Shared ground
Leviticus 16:20–22 presents the Day of Atonement’s closing movement: after the holy place, tent of meeting, and altar have been dealt with, attention shifts to the “live goat.” Aaron presses both hands onto the goat and publicly speaks Israel’s wrongs—described in layered terms and emphasized as “all.” The text then says those wrongs are placed onto the goat and the goat is escorted away and released in the wilderness.
At the level of explicit wording, the goat functions as a removal sign: what has been confessed is carried away from the community’s center to an uninhabited place. The sequence matters: sanctuary-focused rites happen first, then this outward “sending away” act.
Where interpretation differs
One key question is what it means that Israel’s wrongs are “put on” the goat and the goat “bears” them. Some interpreters read this mainly as symbolic transfer and transport: the ritual represents God removing the people’s wrongs from among them. Others think the language also implies the goat, in some sense, carries responsibility or liability—still enacted through ritual symbolism, but with a stronger “substitute carrier” idea.
A secondary question is how much meaning to assign to the “man who is in readiness.” Some take him as a practical escort to make sure the goat truly leaves and does not return. Others see his designation as part of the ritual’s orderliness, even if the text does not spell out special actions for him here.
Why the disagreement exists
The verbs and images do more than one thing at once: hand-pressing plus spoken confession plus “putting on the head” suggests transfer, while “bear” can be heard as either “carry away” or “carry as a burden.” Also, “solitary land” and “wilderness” can be taken as simple distance from camp or as a place that highlights exclusion and separation.

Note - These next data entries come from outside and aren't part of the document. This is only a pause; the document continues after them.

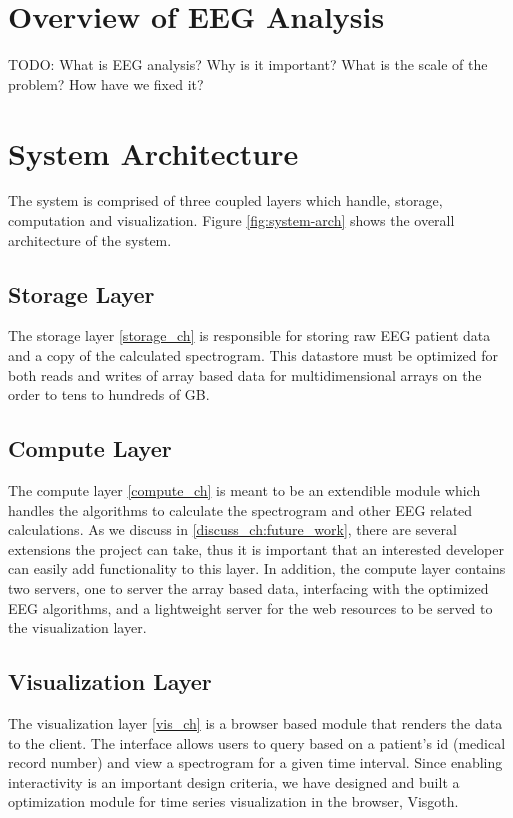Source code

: \section{Overview of EEG Analysis}

TODO:
What is EEG analysis? Why is it important? What is the scale of the problem? How have we fixed it?

\section{System Architecture}

The system is comprised of three coupled layers which handle, storage,
computation and visualization. Figure \ref{fig:system-arch} shows the overall
architecture of the system.

\subsection{Storage Layer}

The storage layer \ref{storage_ch} is responsible for storing raw EEG patient
data and a copy of the calculated spectrogram. This datastore must be optimized
for both reads and writes of array based data for multidimensional arrays on
the order to tens to hundreds of GB.

\subsection{Compute Layer}

The compute layer \ref{compute_ch} is meant to be an extendible module which
handles the algorithms to calculate the spectrogram and other EEG related
calculations. As we discuss in \ref{discuss_ch:future_work}, there are several
extensions the project can take, thus it is important that an interested
developer can easily add functionality to this layer. In addition, the compute
layer contains two servers, one to server the array based data, interfacing
with the optimized EEG algorithms, and a lightweight server for the web
resources to be served to the visualization layer.

\subsection{Visualization Layer}

The visualization layer \ref{vis_ch} is a browser based module that renders the
data to the client. The interface allows users to query based on a patient's id
(medical record number) and view a spectrogram for a given time interval. Since
enabling interactivity is an important design criteria, we have designed and
built a optimization module for time series visualization in the browser,
Visgoth.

What this passage clearly contributes
This passage adds a distinct emphasis to the Day of Atonement: wrongdoing is not only addressed within sacred space (v.20’s completed rites) but is also publicly named and then removed from the community’s midst. The text’s repeated “all” underlines comprehensiveness: the confession is meant to cover the full range of Israel’s covenant-breaking, and the goat’s departure dramatizes that what has been confessed is taken away to a place outside ordinary life.